AI / ML Infrastructure
Experiment Tracking & Hyperparameter Search
An experiment tracker is the system of record for every training run — the immutable lab notebook that logs the params, metrics, and artifacts of each experiment so teams can compare runs, reproduce results, and search for better hyperparameters. This is the control plane behind tools like MLflow, Weights & Biases, TensorBoard, Determined, Ray Tune, Optuna, and Vizier. Two hard problems collide here: a write-heavy telemetry firehose — metrics streaming from thousands of concurrent jobs that must never slow the GPU loop — and an active search controller that decides which configs to try next and kills bad trials early to keep an ultra-expensive fleet busy on the most promising runs.
Requirements
Treat the tracker as three workloads sharing one SDK: a write-heavy telemetry firehose (metrics streaming from live jobs), a read-heavy analytical surface (humans comparing runs, dashboards, leaderboards), and a control loop (the search) that both reads results and launches new runs. The defining constraint is that none of this may ever slow down training — GPU time is the expensive thing.

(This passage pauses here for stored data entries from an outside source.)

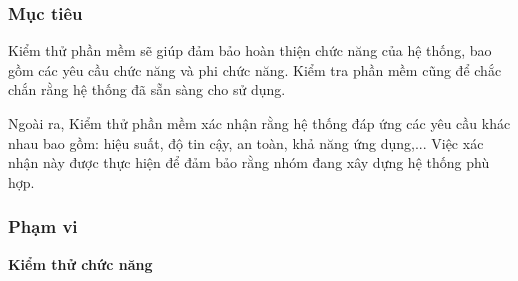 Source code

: \subsubsection{Mục tiêu}
Kiểm thử phần mềm sẽ giúp đảm bảo hoàn thiện chức năng của hệ thống, bao gồm các yêu cầu chức năng và phi chức năng. Kiểm tra phần mềm cũng để chắc chắn rằng hệ thống đã sẵn sàng cho sử dụng.\par

Ngoài ra, Kiểm thử phần mềm xác nhận rằng hệ thống đáp ứng các yêu cầu khác nhau bao gồm: hiệu suất, độ tin cậy, an toàn, khả năng ứng dụng,... Việc xác nhận này được thực hiện để đảm bảo rằng nhóm đang xây dựng hệ thống phù hợp.

\subsubsection{Phạm vi}
\textbf{Kiểm thử chức năng}
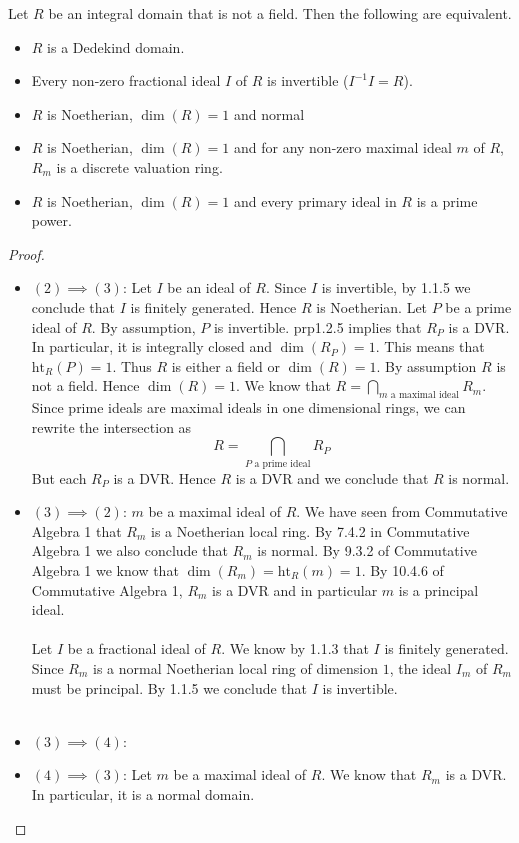 \documentclass[a4paper]{article}
\begin{document}
\begin{prp}{}{} Let $R$ be an integral domain that is not a field. Then the following are equivalent. 
\begin{itemize}
\item $R$ is a Dedekind domain. 
\item Every non-zero fractional ideal $I$ of $R$ is invertible ($I^{-1}I=R$). 
\item $R$ is Noetherian, $\dim(R)=1$ and normal
\item $R$ is Noetherian, $\dim(R)=1$ and for any non-zero maximal ideal $m$ of $R$, $R_m$ is a discrete valuation ring. 
\item $R$ is Noetherian, $\dim(R)=1$ and every primary ideal in $R$ is a prime power. 
\end{itemize} \tcbline
\begin{proof}~\\
\begin{itemize}
\item $(2)\implies(3)$: Let $I$ be an ideal of $R$. Since $I$ is invertible, by 1.1.5 we conclude that $I$ is finitely generated. Hence $R$ is Noetherian. Let $P$ be a prime ideal of $R$. By assumption, $P$ is invertible. prp1.2.5 implies that $R_P$ is a DVR. In particular, it is integrally closed and $\dim(R_P)=1$. This means that $\text{ht}_R(P)=1$. Thus $R$ is either a field or $\dim(R)=1$. By assumption $R$ is not a field. Hence $\dim(R)=1$. We know that $R=\bigcap_{m\text{ a maximal ideal}}R_m$. Since prime ideals are maximal ideals in one dimensional rings, we can rewrite the intersection as $$R=\bigcap_{P\text{ a prime ideal}}R_P$$ But each $R_P$ is a DVR. Hence $R$ is a DVR and we conclude that $R$ is normal. 

\item $(3)\implies(2)$:  $m$ be a maximal ideal of $R$. We have seen from Commutative Algebra 1 that $R_m$ is a Noetherian local ring. By 7.4.2 in Commutative Algebra 1 we also conclude that $R_m$ is normal. By 9.3.2 of Commutative Algebra 1 we know that $\dim(R_m)=\text{ht}_R(m)=1$. By 10.4.6 of Commutative Algebra 1, $R_m$ is a DVR and in particular $m$ is a principal ideal. \\~\\

Let $I$ be a fractional ideal of $R$. We know by 1.1.3 that $I$ is finitely generated. Since $R_m$ is a normal Noetherian local ring of dimension $1$, the ideal $I_m$ of $R_m$ must be principal. By 1.1.5 we conclude that $I$ is invertible. \\~\\

\item $(3)\implies(4)$: 

\item $(4)\implies(3)$: Let $m$ be a maximal ideal of $R$. We know that $R_m$ is a DVR. In particular, it is a normal domain. 
\end{itemize}
\end{proof}
\end{prp}
\end{document}
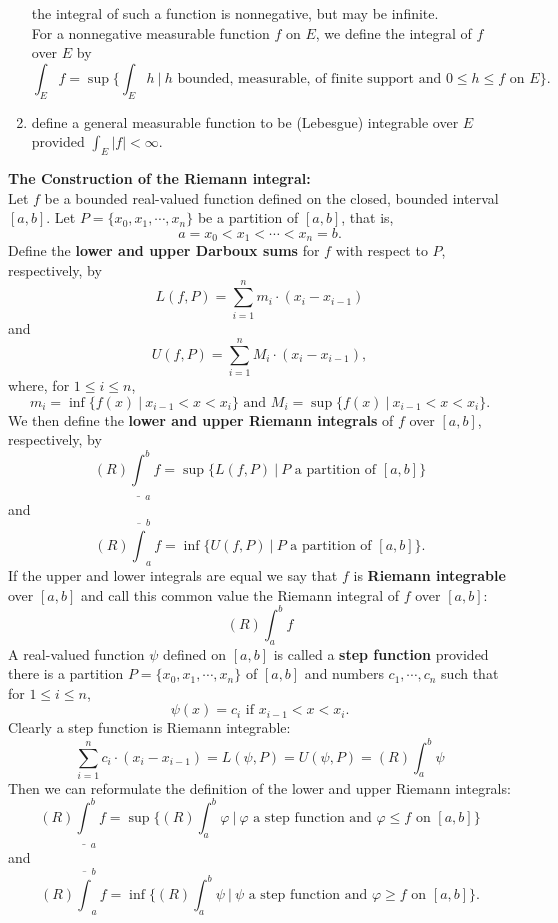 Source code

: \begin{flushleft}
\begin{enumerate}
        the integral of such a function is nonnegative, but may be infinite.\\\bigskip
        For a nonnegative measurable function $f$ on $E$, we define the integral of $f$ over $E$ by
        \[
            \int_Ef=\sup\biggl\{\int_Eh\ |\ h\text{ bounded, measurable, of finite support and }0\le h\le f\text{ on }E\biggr\}.
        \]
        \item define a general measurable function to be (Lebesgue) integrable over $E$ provided $\int_E |f|<\infty$.
    \end{enumerate}
    \bigskip \textbf{The Construction of the Riemann integral:}\\\bigskip
    Let $f$ be a bounded real-valued function defined on the closed, bounded interval $[a,b]$.
    Let $P=\{x_0,x_1,\cdots,x_n\}$ be a partition of $[a,b]$, that is,
    \[
        a=x_0<x_1<\cdots<x_n=b.
    \]
    Define the \textbf{lower and upper Darboux sums} for $f$ with respect to $P$, respectively, by
    \[
        L(f,P)=\sum_{i=1}^n m_i\cdot (x_i-x_{i-1})
    \]
    and
    \[
        U(f,P)=\sum_{i=1}^n M_i\cdot (x_i-x_{i-1}),
    \]
    where, for $1\le i\le n$,
    \[
        m_i=\inf\{f(x)\ |\ x_{i-1}<x<x_i\}\text{ and }M_i=\sup\{f(x)\ |\ x_{i-1}<x<x_i\}.
    \]
    We then define the \textbf{lower and upper Riemann integrals} of $f$ over $[a,b]$, respectively, by
    \[
        (R)\underline\int_a^bf=\sup\biggl\{L(f,P)\ |\ P\text{ a partition of }[a,b]\biggr\}
    \]
    and
    \[
        (R)\overline\int_a^bf=\inf\biggl\{U(f,P)\ |\ P\text{ a partition of }[a,b]\biggr\}.
    \]
    If the upper and lower integrals are equal we say that $f$ is \textbf{Riemann integrable} over $[a,b]$ and call this common value the Riemann integral of $f$ over $[a,b]$:
    \[
        (R)\int_a^bf
    \]
    A real-valued function $\psi$ defined on $[a,b]$ is called a \textbf{step function} provided there is a partition $P=\{x_0,x_1,\cdots,x_n\}$ of $[a,b]$ and numbers $c_1,\cdots,c_n$ such that for $1\le i\le n$,
    \[
        \psi(x)=c_i\text{ if }x_{i-1}<x<x_i.
    \]
    Clearly a step function is Riemann integrable:
    \[
        \sum_{i=1}^n c_i\cdot (x_i-x_{i-1})=L(\psi,P)=U(\psi,P)=(R)\int_a^b\psi
    \]
    Then we can reformulate the definition of the lower and upper Riemann integrals:
    \[
        (R)\underline\int_a^bf=\sup\biggl\{(R)\int_a^b\varphi\ |\ \varphi\text{ a step function and }\varphi\le f\text{ on }[a,b]\biggr\}
    \]
    and
    \[
        (R)\overline\int_a^bf=\inf\biggl\{(R)\int_a^b\psi\ |\ \psi\text{ a step function and }\varphi\ge f\text{ on }[a,b]\biggr\}.
\]
\end{flushleft}
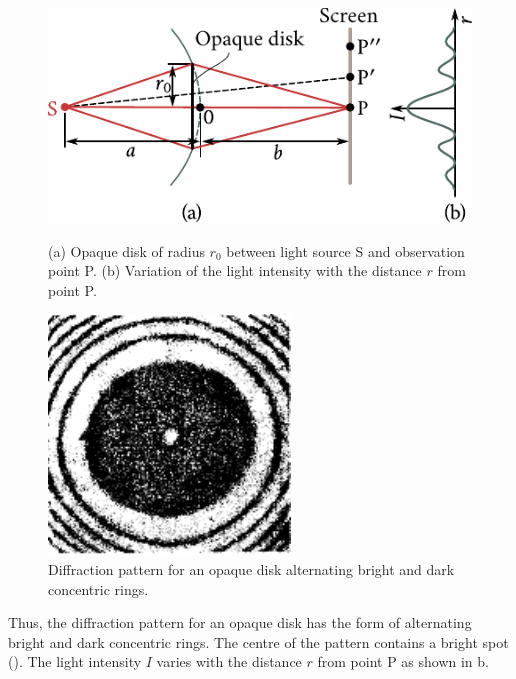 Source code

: \begin{figure}[t]
	\begin{minipage}[t]{0.6\linewidth}
		\begin{center}
			\includegraphics[scale=0.9]{figures/ch_18/fig_18_13.pdf}
            \caption[]{(a) Opaque disk of radius $r_0$ between light source S and observation point P. (b) Variation of the light intensity with the distance $r$ from point P.}
			\label{fig:18_13}
		\end{center}
	\end{minipage}
	\hfill{ }%
	\begin{minipage}[t]{0.34\linewidth}
		\begin{center}
			\includegraphics[scale=0.9]{figures/ch_18/fig_18_14.pdf}
			\caption[]{Diffraction pattern for an opaque disk alternating bright and dark concentric rings.}
			\label{fig:18_14}
		\end{center}
	\end{minipage}
\vspace{-0.4cm}
\end{figure}

Thus, the diffraction pattern for an opaque disk has the form of alternating bright and dark concentric rings.
The centre of the pattern contains a bright spot ().
The light intensity $I$ varies with the distance $r$ from point P as shown in b.

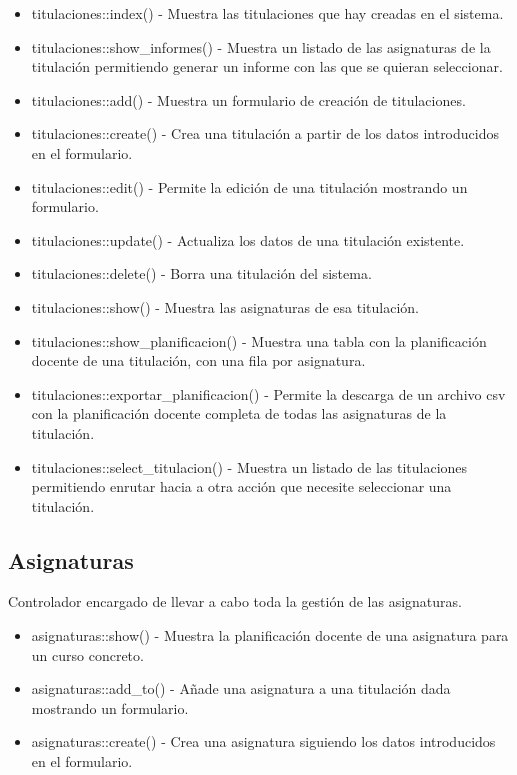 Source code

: \begin{itemize}
\item titulaciones::index() - Muestra las titulaciones que hay creadas en el sistema.
\item titulaciones::show\_informes() - Muestra un listado de las asignaturas de la titulación permitiendo generar un informe con las que se quieran seleccionar.
\item titulaciones::add() - Muestra un formulario de creación de titulaciones.
\item titulaciones::create() - Crea una titulación a partir de los datos introducidos en el formulario.
\item titulaciones::edit() - Permite la edición de una titulación mostrando un formulario.
\item titulaciones::update() - Actualiza los datos de una titulación existente.
\item titulaciones::delete() - Borra una titulación del sistema.
\item titulaciones::show() - Muestra las asignaturas de esa titulación.
\item titulaciones::show\_planificacion() - Muestra una tabla con la planificación docente de una titulación, con una fila por asignatura.
\item titulaciones::exportar\_planificacion() - Permite la descarga de un archivo csv con la planificación docente completa de todas las asignaturas de la titulación.
\item titulaciones::select\_titulacion() - Muestra un listado de las titulaciones permitiendo enrutar hacia a otra acción que necesite seleccionar una titulación.
\end{itemize}

\subsection{Asignaturas}
Controlador encargado de llevar a cabo toda la gestión de las asignaturas.

\begin{itemize}
\item asignaturas::show() - Muestra la planificación docente de una asignatura para un curso concreto.
\item asignaturas::add\_to() - Añade una asignatura a una titulación dada mostrando un formulario.
\item asignaturas::create() - Crea una asignatura siguiendo los datos introducidos en el formulario.
\end{itemize}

| Functional | Non-functional |
|---|---|
Log params, metrics & artifacts per run
via a thin SDK. Metrics are time series keyed by
step/wall_time; params are
immutable; artifacts are blobs (checkpoints, plots, media).
|
High-frequency ingestion — absorb metrics from thousands of concurrent runs logging every few steps without dropping points or stalling the training loop. |
| Compare runs side by side — overlay metric curves, diff hyperparameters, and group results into a leaderboard. |
Non-blocking client —
log() must return in microseconds; the SDK is
async and fault-tolerant so a tracker outage never crashes a
week-long job.
|
| Visualize metric curves, system charts (GPU util/mem), media (images/audio), and custom plots — even for very long runs. | Fast queries / dashboards — comparing tens-to-hundreds of runs loads in well under a second via server-side aggregation. |
| Group into experiments — organize runs into projects; tag, search, and filter by params, metrics, status, and tags. | Durable & consistent metadata — a finished run's params/artifacts/lineage are never lost or silently mutated. |
| Hyperparameter sweeps — define a search space + objective; the system suggests configs and orchestrates trials with early stopping. | Scalable & multi-tenant — grows with the fleet, isolates teams/quotas, and offers cheap long-term retention. |
| Reproducibility — capture code commit, data version, environment/container, and seeds so any run can be rebuilt and re-run. | Cost-efficient storage — compress time series and tier old data; dedup identical checkpoints; PB-scale artifacts stay affordable. |
Scale & estimates
Back-of-envelope to size the write path. The dominant load is metric points per second, not requests — each client flush carries many points. Assume a large org with active sweeps.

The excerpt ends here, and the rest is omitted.